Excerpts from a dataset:
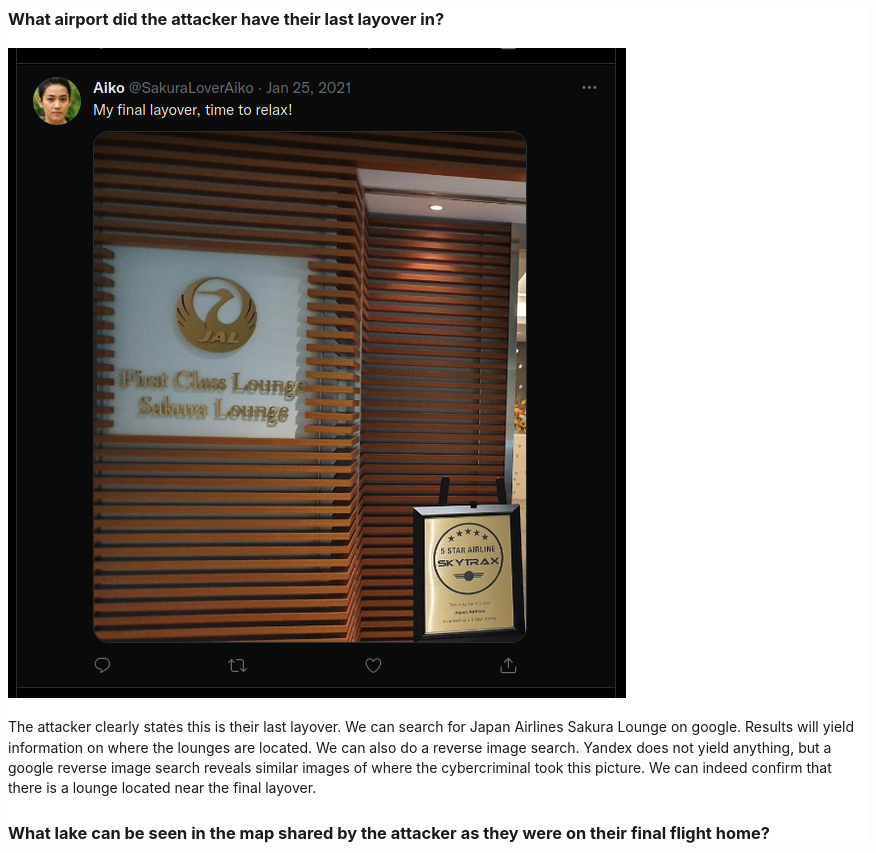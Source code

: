 ### What airport did the attacker have their last layover in?

![finallayover](https://github.com/JMMoseley/THM-Writeups/blob/main/Sakura/images/finallayover.jpg)

The attacker clearly states this is their last layover. We can search for Japan Airlines Sakura Lounge on google. Results will yield information on where the lounges are located. We can also do a reverse image search. Yandex does not yield anything, but a google reverse image search reveals similar images of where the cybercriminal took this picture. We can indeed confirm that there is a lounge located near the final layover.


### What lake can be seen in the map shared by the attacker as they were on their final flight home?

— Task details —
Read each line of the data and count the ones that include "What", answering with the number alone.

— Output of the exercise —
2